El suizo que resucita las librerías
Con 28 años Joël Dicker ya ha dado su golpe de mano editorial. Es el nuevo fenómeno de ventas en Europa con su novela ‘La verdad sobre el caso Harry Quebert’. Defiende a los libreros frente a Amazon y muchos lo ven como el nuevo Stieg Larsson. Él no.
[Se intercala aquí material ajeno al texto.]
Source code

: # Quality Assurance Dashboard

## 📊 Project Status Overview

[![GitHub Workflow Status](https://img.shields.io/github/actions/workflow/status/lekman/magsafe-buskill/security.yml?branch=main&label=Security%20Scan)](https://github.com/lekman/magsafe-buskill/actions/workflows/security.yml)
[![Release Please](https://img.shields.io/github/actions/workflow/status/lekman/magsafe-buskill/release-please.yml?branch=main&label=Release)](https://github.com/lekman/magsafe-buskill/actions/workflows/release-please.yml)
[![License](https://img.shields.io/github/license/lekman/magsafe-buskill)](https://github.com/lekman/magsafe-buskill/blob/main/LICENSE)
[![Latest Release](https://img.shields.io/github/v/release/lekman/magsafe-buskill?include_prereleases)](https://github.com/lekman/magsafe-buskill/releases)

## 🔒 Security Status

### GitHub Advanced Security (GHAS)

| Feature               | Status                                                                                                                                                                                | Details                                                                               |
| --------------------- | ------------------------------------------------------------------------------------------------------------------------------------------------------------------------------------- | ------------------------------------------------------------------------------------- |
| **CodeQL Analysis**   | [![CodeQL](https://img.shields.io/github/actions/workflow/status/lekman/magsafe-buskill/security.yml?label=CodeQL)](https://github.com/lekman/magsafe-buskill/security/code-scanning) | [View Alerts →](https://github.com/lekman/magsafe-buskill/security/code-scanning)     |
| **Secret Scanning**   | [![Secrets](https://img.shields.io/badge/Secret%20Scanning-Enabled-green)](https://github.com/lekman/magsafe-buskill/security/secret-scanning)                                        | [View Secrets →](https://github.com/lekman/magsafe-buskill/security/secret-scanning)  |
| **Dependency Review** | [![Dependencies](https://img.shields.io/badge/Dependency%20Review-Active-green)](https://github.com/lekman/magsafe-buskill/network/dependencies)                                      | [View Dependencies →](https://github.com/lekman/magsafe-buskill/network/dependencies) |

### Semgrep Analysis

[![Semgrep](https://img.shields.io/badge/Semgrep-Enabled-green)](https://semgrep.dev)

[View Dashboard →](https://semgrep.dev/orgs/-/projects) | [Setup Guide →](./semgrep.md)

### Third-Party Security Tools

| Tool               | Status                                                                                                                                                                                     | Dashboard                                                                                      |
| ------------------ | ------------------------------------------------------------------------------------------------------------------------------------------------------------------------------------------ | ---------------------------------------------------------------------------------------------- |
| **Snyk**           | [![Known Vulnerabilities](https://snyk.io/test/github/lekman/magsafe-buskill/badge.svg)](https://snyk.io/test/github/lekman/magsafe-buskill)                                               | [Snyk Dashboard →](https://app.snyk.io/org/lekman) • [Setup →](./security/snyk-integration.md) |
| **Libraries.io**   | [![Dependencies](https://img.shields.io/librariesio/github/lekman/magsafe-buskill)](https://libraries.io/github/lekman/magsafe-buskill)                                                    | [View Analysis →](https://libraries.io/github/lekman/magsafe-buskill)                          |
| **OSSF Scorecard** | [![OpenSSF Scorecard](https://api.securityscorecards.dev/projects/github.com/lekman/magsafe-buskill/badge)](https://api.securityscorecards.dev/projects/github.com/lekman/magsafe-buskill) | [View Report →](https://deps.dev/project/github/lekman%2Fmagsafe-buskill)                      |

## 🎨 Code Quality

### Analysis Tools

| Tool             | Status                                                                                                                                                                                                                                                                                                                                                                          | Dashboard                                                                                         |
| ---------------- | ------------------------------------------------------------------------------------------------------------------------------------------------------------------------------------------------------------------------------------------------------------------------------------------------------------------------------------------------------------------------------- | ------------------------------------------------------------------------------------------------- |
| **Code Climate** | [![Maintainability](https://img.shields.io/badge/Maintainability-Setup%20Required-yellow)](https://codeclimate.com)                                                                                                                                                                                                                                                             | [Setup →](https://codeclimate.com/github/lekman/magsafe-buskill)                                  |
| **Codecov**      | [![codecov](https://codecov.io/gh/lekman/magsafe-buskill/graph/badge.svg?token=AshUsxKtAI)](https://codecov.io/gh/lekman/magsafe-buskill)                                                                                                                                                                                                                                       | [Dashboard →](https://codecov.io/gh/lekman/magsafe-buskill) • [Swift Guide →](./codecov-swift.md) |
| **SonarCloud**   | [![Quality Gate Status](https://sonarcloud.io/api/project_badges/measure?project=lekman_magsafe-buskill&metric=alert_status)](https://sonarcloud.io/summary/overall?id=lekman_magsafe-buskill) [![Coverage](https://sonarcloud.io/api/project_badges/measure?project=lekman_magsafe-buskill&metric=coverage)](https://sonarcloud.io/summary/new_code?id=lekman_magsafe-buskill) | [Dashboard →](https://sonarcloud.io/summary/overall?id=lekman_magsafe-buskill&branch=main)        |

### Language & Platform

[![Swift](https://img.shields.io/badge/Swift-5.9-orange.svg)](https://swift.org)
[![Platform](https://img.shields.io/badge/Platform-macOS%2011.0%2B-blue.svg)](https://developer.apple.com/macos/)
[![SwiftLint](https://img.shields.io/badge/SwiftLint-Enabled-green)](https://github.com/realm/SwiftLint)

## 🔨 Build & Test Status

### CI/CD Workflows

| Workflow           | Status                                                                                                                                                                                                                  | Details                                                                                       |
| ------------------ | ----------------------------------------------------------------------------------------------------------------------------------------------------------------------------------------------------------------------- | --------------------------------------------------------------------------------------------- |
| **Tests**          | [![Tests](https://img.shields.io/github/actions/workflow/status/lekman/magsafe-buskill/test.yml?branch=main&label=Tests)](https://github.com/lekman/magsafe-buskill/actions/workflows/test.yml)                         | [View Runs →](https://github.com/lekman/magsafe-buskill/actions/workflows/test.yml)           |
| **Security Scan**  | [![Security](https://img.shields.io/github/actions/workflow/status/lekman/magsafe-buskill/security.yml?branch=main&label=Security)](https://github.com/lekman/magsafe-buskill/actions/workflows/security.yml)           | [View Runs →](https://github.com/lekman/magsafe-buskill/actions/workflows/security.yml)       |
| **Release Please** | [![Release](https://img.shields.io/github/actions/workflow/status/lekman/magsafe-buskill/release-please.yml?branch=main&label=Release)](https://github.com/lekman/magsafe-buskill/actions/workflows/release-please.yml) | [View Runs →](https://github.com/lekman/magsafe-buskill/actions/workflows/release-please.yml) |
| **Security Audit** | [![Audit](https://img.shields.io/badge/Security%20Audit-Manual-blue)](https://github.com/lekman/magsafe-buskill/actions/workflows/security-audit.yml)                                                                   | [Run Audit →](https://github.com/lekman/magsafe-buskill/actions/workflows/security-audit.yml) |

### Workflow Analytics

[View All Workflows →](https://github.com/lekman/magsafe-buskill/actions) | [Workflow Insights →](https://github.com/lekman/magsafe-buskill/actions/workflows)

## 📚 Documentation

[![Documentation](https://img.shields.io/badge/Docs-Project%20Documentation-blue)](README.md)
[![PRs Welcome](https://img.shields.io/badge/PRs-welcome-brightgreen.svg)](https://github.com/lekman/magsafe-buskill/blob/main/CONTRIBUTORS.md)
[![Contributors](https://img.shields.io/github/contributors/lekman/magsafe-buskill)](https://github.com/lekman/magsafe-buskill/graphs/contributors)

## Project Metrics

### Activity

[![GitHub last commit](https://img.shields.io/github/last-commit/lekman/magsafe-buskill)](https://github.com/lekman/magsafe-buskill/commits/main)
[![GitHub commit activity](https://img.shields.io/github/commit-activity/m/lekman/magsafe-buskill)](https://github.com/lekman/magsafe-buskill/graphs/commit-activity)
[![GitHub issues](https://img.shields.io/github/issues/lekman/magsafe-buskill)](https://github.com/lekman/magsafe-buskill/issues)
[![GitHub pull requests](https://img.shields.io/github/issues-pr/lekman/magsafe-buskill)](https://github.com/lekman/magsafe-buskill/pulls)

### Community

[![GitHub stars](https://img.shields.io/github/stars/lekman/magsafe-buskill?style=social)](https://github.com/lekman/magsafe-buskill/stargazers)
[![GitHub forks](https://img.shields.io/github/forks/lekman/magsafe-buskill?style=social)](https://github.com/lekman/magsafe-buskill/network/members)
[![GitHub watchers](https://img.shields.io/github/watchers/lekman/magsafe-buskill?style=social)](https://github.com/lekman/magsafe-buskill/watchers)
¿Por qué sigue uno leyendo? Si este libro es un raro artefacto que a priori no entraría entre las propias debilidades de un lector con algunos cientos de títulos a la espalda, ¿por qué cualquiera que haya entrado en esta historia se encuentra pasando impacientemente página tras página, mientras se agolpan entre ellas sospechosos de un crimen en cierto modo –y, entiéndanlo, estamos en el juego de la ficción– medio merecido, aunque la víctima sea una cargante adolescente, mezcla de la Lolita de Nabokov y la Laura Palmer de David Lynch, todas a una? ¿Cuáles son los mecanismos mediante los cuales este escritor tan joven, tan audaz, llamado Jöel Dicker, hijo de una librera ginebrina y un profesor de francés, abierto a la mentalidad global, ha dado una patada a las tradiciones que se le suponen y ha escrito una novela genuinamente americana, pero en francés, titulada La verdad sobre el caso Harry Quebert (Alfaguara) y ha cantado ¡bingo! en el pachucho mercado editorial?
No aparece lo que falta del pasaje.